## What the task asks
Go through the data below and return each line where the string "have" occurs.

## Provided information

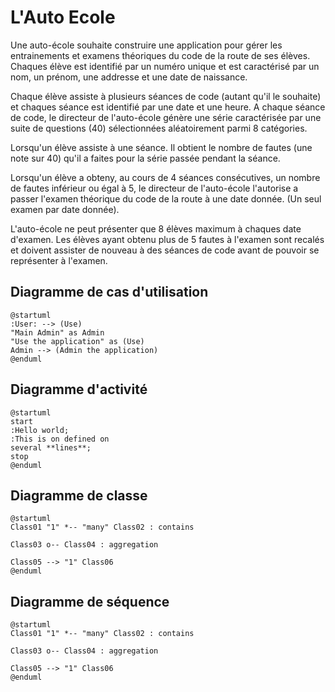 # L'Auto Ecole

Une auto-école souhaite construire une application pour gérer les entrainements et examens théoriques du code de la route de ses élèves.
Chaques élève est identifié par un numéro unique et est caractérisé par un nom, un prénom, une addresse et une date de naissance.

Chaque élève assiste à plusieurs séances de code (autant qu'il le souhaite) et chaques séance est identifié par une date et une heure.
A chaque séance de code, le directeur de l'auto-école génère une série caractérisée par une suite de questions (40) sélectionnées aléatoirement parmi 8 catégories.

Lorsqu'un élève assiste à une séance. Il obtient le nombre de fautes (une note sur 40) qu'il a faites pour la série passée pendant la séance.

Lorsqu'un élève a obteny, au cours de 4 séances consécutives, un nombre de fautes inférieur ou égal à 5, le directeur de l'auto-école l'autorise a passer l'examen théorique du code de la route à une date donnée.
(Un seul examen par date donnée).

L'auto-école ne peut présenter que 8 élèves maximum à chaques date d'examen. Les élèves ayant obtenu plus de 5 fautes à l'examen sont recalés et doivent assister de nouveau à des séances de code avant de pouvoir se représenter à l'examen.

## Diagramme de cas d'utilisation

```plantuml
@startuml
:User: --> (Use)
"Main Admin" as Admin
"Use the application" as (Use)
Admin --> (Admin the application)
@enduml
```

## Diagramme d'activité

```plantuml
@startuml
start
:Hello world;
:This is on defined on
several **lines**;
stop
@enduml
```


## Diagramme de classe

```plantuml
@startuml
Class01 "1" *-- "many" Class02 : contains

Class03 o-- Class04 : aggregation

Class05 --> "1" Class06
@enduml
```

## Diagramme de séquence

```plantuml
@startuml
Class01 "1" *-- "many" Class02 : contains

Class03 o-- Class04 : aggregation

Class05 --> "1" Class06
@enduml
```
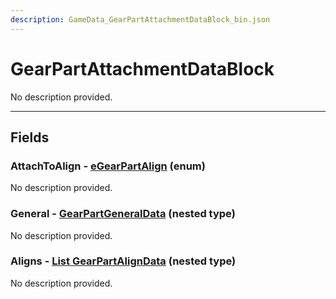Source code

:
 ```yaml
---
description: GameData_GearPartAttachmentDataBlock_bin.json
---
```


# GearPartAttachmentDataBlock

No description provided.

***

## Fields

### AttachToAlign - [eGearPartAlign](../../enum-types.md#egearpartalign) (enum)

No description provided.

### General - [GearPartGeneralData](../../nested-types/gearpartgeneraldata.md) (nested type)

No description provided.

### Aligns - [List GearPartAlignData](../../nested-types/gearpartaligndata.md) (nested type)

No description provided.
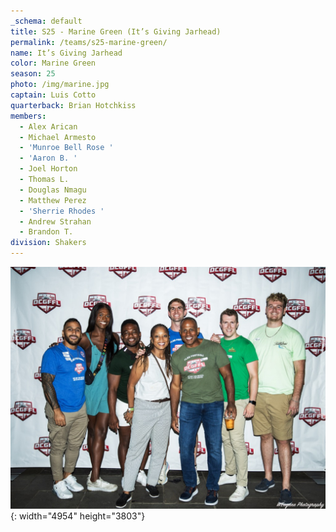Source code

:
 ```yaml
---
_schema: default
title: S25 - Marine Green (It’s Giving Jarhead)
permalink: /teams/s25-marine-green/
name: It’s Giving Jarhead
color: Marine Green
season: 25
photo: /img/marine.jpg
captain: Luis Cotto
quarterback: Brian Hotchkiss
members:
  - Alex Arican
  - Michael Armesto
  - 'Munroe Bell Rose '
  - 'Aaron B. '
  - Joel Horton
  - Thomas L.
  - Douglas Nmagu
  - Matthew Perez
  - 'Sherrie Rhodes '
  - Andrew Strahan
  - Brandon T.
division: Shakers
---
```

![](/img/marine.jpg){: width="4954" height="3803"}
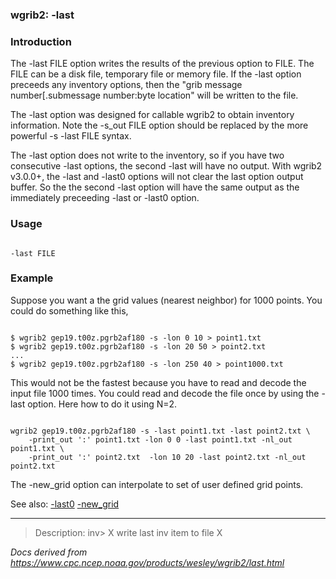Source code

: 
### wgrib2: -last



### Introduction


 The -last FILE option writes the results of the previous option
to FILE. The FILE can be a disk file, temporary file or memory file. If
the -last option preceeds any inventory options, then the
"grib message number[.submessage number:byte location" will be written to the file.

 The -last option was designed for callable wgrib2 to obtain
inventory information.
Note the -s\_out FILE option should be replaced by the
more powerful -s -last FILE syntax.

 The -last option does not write to the inventory, so
if you have two consecutive -last options, the second
-last will have no output. With wgrib2 v3.0.0+, the
-last and -last0 options will 
not clear the last option output buffer.
So the the second -last option will have the same output
as the immediately preceeding -last or -last0
option.

### Usage




```

-last FILE

```

### Example



Suppose you want a the grid values (nearest neighbor) for 1000 points. You could
do something like this,


```

$ wgrib2 gep19.t00z.pgrb2af180 -s -lon 0 10 > point1.txt
$ wgrib2 gep19.t00z.pgrb2af180 -s -lon 20 50 > point2.txt
...
$ wgrib2 gep19.t00z.pgrb2af180 -s -lon 250 40 > point1000.txt

```

This would not be the fastest because you have to read and decode
the input file 1000 times. You could read and decode the file once
by using the -last option. Here how to do it using N=2.


```

wgrib2 gep19.t00z.pgrb2af180 -s -last point1.txt -last point2.txt \
    -print_out ':' point1.txt -lon 0 0 -last point1.txt -nl_out point1.txt \
    -print_out ':' point2.txt  -lon 10 20 -last point2.txt -nl_out point2.txt

```

 The -new\_grid option can interpolate to set of
user defined grid points.

See also:
[-last0](./last0.html)
[-new\_grid](./new_grid.html)












----

>Description: inv>  X      write last inv item to file X

_Docs derived from <https://www.cpc.ncep.noaa.gov/products/wesley/wgrib2/last.html>_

## Solved problem
if you have two consecutive -last options, the second
-last will have no output. With wgrib2 v3.0.0+, the
So the the second -last option will have the same output
This would not be the fastest because you have to read and decode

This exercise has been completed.